Collection entries:
►
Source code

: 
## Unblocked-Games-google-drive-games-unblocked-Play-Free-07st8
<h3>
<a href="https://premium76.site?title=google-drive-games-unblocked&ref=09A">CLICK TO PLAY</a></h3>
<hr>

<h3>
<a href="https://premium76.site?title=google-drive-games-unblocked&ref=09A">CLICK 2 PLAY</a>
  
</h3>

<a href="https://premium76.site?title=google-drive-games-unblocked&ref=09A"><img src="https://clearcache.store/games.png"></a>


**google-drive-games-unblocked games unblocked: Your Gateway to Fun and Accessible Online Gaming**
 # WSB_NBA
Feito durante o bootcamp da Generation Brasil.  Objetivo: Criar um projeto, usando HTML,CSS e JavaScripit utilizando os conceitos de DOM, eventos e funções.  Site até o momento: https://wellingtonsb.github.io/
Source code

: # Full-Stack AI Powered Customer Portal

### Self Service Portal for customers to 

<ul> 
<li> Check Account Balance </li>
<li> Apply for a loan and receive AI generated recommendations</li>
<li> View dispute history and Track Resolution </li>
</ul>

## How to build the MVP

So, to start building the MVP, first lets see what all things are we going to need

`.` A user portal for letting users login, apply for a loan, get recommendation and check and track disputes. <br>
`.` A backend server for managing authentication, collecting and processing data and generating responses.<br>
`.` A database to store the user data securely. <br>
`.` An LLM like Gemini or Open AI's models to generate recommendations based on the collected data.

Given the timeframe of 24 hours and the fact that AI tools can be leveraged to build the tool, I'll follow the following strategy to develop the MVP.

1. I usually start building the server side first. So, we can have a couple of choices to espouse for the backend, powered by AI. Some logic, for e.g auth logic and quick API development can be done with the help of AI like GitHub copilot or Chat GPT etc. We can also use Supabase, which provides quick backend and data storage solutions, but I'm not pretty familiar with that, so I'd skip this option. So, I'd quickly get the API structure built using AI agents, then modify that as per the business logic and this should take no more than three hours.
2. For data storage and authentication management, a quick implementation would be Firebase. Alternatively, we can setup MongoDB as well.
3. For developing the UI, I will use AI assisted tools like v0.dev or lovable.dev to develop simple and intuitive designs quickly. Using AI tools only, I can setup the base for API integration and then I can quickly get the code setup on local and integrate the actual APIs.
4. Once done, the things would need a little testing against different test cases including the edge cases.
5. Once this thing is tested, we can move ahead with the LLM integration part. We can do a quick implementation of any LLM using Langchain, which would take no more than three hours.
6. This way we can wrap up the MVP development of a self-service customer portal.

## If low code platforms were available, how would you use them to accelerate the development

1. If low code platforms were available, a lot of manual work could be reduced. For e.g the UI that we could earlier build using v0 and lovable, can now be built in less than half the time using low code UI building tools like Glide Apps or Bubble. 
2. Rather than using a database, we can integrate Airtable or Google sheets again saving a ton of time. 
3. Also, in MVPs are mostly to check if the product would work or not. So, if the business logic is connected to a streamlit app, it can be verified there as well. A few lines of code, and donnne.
◄
== EXERCISE DIRECTIONS ==
All of the data must be returned exactly.

== COMPLETED EXERCISE ==
Source code

: 
## Unblocked-Games-google-drive-games-unblocked-Play-Free-07st8
<h3>
<a href="https://premium76.site?title=google-drive-games-unblocked&ref=09A">CLICK TO PLAY</a></h3>
<hr>

<h3>
<a href="https://premium76.site?title=google-drive-games-unblocked&ref=09A">CLICK 2 PLAY</a>
  
</h3>

<a href="https://premium76.site?title=google-drive-games-unblocked&ref=09A"><img src="https://clearcache.store/games.png"></a>


**google-drive-games-unblocked games unblocked: Your Gateway to Fun and Accessible Online Gaming**
 # WSB_NBA
Feito durante o bootcamp da Generation Brasil.  Objetivo: Criar um projeto, usando HTML,CSS e JavaScripit utilizando os conceitos de DOM, eventos e funções.  Site até o momento: https://wellingtonsb.github.io/
Source code

: # Full-Stack AI Powered Customer Portal

### Self Service Portal for customers to 

<ul> 
<li> Check Account Balance </li>
<li> Apply for a loan and receive AI generated recommendations</li>
<li> View dispute history and Track Resolution </li>
</ul>

## How to build the MVP

So, to start building the MVP, first lets see what all things are we going to need

`.` A user portal for letting users login, apply for a loan, get recommendation and check and track disputes. <br>
`.` A backend server for managing authentication, collecting and processing data and generating responses.<br>
`.` A database to store the user data securely. <br>
`.` An LLM like Gemini or Open AI's models to generate recommendations based on the collected data.

Given the timeframe of 24 hours and the fact that AI tools can be leveraged to build the tool, I'll follow the following strategy to develop the MVP.

1. I usually start building the server side first. So, we can have a couple of choices to espouse for the backend, powered by AI. Some logic, for e.g auth logic and quick API development can be done with the help of AI like GitHub copilot or Chat GPT etc. We can also use Supabase, which provides quick backend and data storage solutions, but I'm not pretty familiar with that, so I'd skip this option. So, I'd quickly get the API structure built using AI agents, then modify that as per the business logic and this should take no more than three hours.
2. For data storage and authentication management, a quick implementation would be Firebase. Alternatively, we can setup MongoDB as well.
3. For developing the UI, I will use AI assisted tools like v0.dev or lovable.dev to develop simple and intuitive designs quickly. Using AI tools only, I can setup the base for API integration and then I can quickly get the code setup on local and integrate the actual APIs.
4. Once done, the things would need a little testing against different test cases including the edge cases.
5. Once this thing is tested, we can move ahead with the LLM integration part. We can do a quick implementation of any LLM using Langchain, which would take no more than three hours.
6. This way we can wrap up the MVP development of a self-service customer portal.

## If low code platforms were available, how would you use them to accelerate the development

1. If low code platforms were available, a lot of manual work could be reduced. For e.g the UI that we could earlier build using v0 and lovable, can now be built in less than half the time using low code UI building tools like Glide Apps or Bubble. 
2. Rather than using a database, we can integrate Airtable or Google sheets again saving a ton of time. 
3. Also, in MVPs are mostly to check if the product would work or not. So, if the business logic is connected to a streamlit app, it can be verified there as well. A few lines of code, and donnne.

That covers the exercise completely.